Danchin, A. (2009). Information of the chassis and information of the program in synthetic cells. Systems and synthetic biology, 3(1-4), 125-134.
“Determinism would be the crucial issue if the early modern atomist–reductionist picture were true. That is, if the causal capacities of complex entities were nothing but the combined causal effects if the entities’ constituents, and if the most basic constituents operated according to deterministic laws, then it would indeed seem to be the case that humans could do nothing other than what their atoms, in aggregate, do…
We have argued that this picture is wrong on three counts. First, it is widely accepted that the ‘‘atoms’’ (in the philosophical sense) do not behave deterministically.
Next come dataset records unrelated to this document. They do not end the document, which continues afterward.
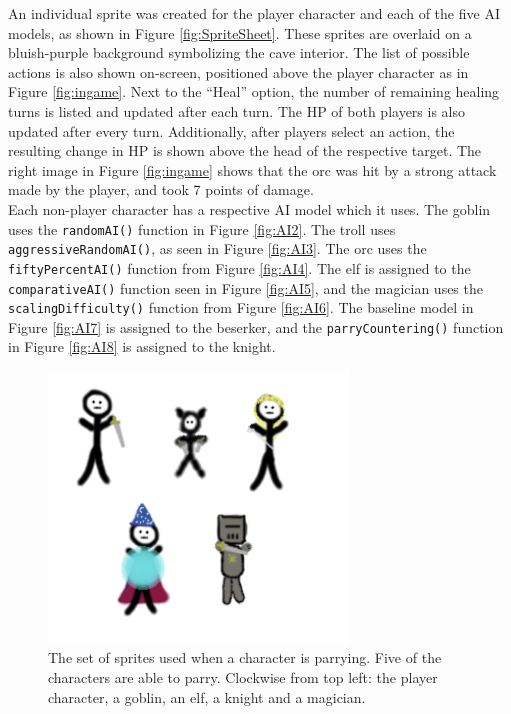 An individual sprite was created for the player character and each of the five AI models, as shown in Figure \ref{fig:SpriteSheet}. These sprites are overlaid on a bluish-purple background symbolizing the cave interior. The list of possible actions is also shown on-screen, positioned above the player character as in Figure \ref{fig:ingame}. Next to the ``Heal'' option, the number of remaining healing turns is listed and updated after each turn. The HP of both players is also updated after every turn. Additionally, after players select an action, the resulting change in HP is shown above the head of the respective target. The right image in Figure \ref{fig:ingame} shows that the orc was hit by a strong attack made by the player, and took 7 points of damage.\\

Each non-player character has a respective AI model which it uses. The goblin uses the \texttt{randomAI()} function in Figure \ref{fig:AI2}. The troll uses \texttt{aggressiveRandomAI()}, as seen in Figure \ref{fig:AI3}. The orc uses the \texttt{fiftyPercentAI()} function from Figure \ref{fig:AI4}. The elf is assigned to the \texttt{comparativeAI()} function seen in Figure \ref{fig:AI5}, and the magician uses the \texttt{scalingDifficulty()} function from Figure \ref{fig:AI6}. The baseline model in Figure \ref{fig:AI7} is assigned to the beserker, and the \texttt{parryCountering()} function in Figure \ref{fig:AI8} is assigned to the knight.

\begin{figure}[H]
  \centering
  \includegraphics[width=8cm]{sprites/ParrySheet.png}
  \caption{The set of sprites used when a character is parrying. Five of the characters are able to parry. Clockwise from top left: the player character, a goblin, an elf, a knight and a magician.}
  \label{fig:ParrySheet}
\end{figure}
Second, it is becoming more and more widely recognized that complex dynamical systems can exhibit new sorts of causal capacities not found at the level of their constituents. We have emphasized, among these, sentience, goal seeking, consciousness, acting for a reason, and self-evaluation. Third, we have argued that higher-level systems exert downward effects on their constituents via selection among possibilities generated randomly, probabilistically, or according to deterministic lower-level laws.”
Murphy, N., Brown, W.S (2007). Did My Neurons Make Me Do It?: Philosophical and Neurobiological Perspectives on Moral Responsibility and Free Will. Oxford University Press.